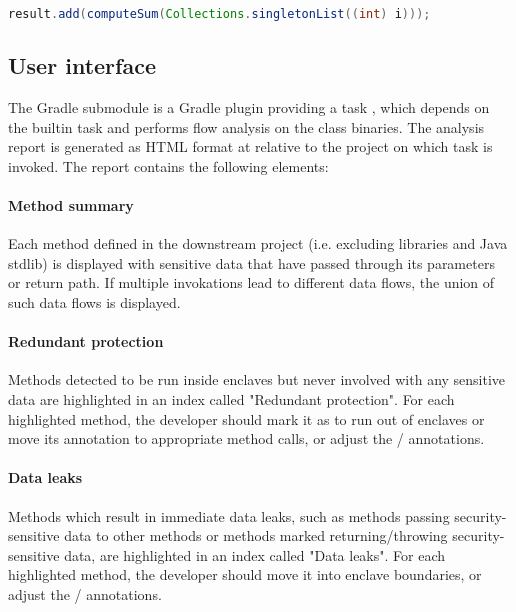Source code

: \begin{lstlisting}[style=j, language=java, label={lst:computeSum},
caption={Example of leak through computeSum}]
	result.add(computeSum(Collections.singletonList((int) i)));
\end{lstlisting}

\subsection{User interface}
The  Gradle submodule
is a Gradle plugin providing a task ,
which depends on the  builtin task
and performs flow analysis on the class binaries.
The analysis report is generated as HTML format at
relative to the project on which task is invoked.
The report contains the following elements:

\paragraph{Method summary}
Each method defined in the downstream project (i.e. excluding libraries and Java stdlib)
is displayed with sensitive data that have passed through its parameters or return path.
If multiple invokations lead to different data flows,
the union of such data flows is displayed.

\paragraph{Redundant protection}
Methods detected to be run inside enclaves but never involved with any sensitive data
are highlighted in an index called "Redundant protection".
For each highlighted method, the developer
should mark it as  to run out of enclaves
or move its  annotation to appropriate method calls,
or adjust the / annotations.

\paragraph{Data leaks}
Methods which result in immediate data leaks,
such as methods passing security-sensitive data to other  methods
or methods marked  returning/throwing security-sensitive data,
are highlighted in an index called "Data leaks".
For each highlighted method, the developer
should move it into enclave boundaries,
or adjust the / annotations.

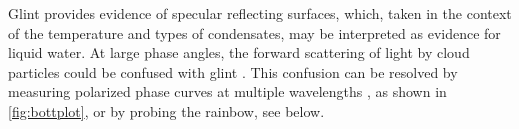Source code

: \documentclass[usenatbib]{mnras}
\begin{document}
Glint provides evidence of specular reflecting surfaces, which, taken in the context of the temperature and types of condensates, may be interpreted as evidence for liquid water.
%
At large phase angles, the forward scattering of light by cloud particles could be confused with glint \citep{Robinson_2010}.
%
This confusion can be resolved by measuring polarized phase curves at multiple wavelengths
\citep{treesandstam2019}, as shown in \cref{fig:bottplot}, or by probing 
the rainbow, see below. %
%
\end{document}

### The task
Using the entries above, find all lines with "through". Copy them.

### Output of the exercise
caption={Example of leak through computeSum}]
is displayed with sensitive data that have passed through its parameters or return path.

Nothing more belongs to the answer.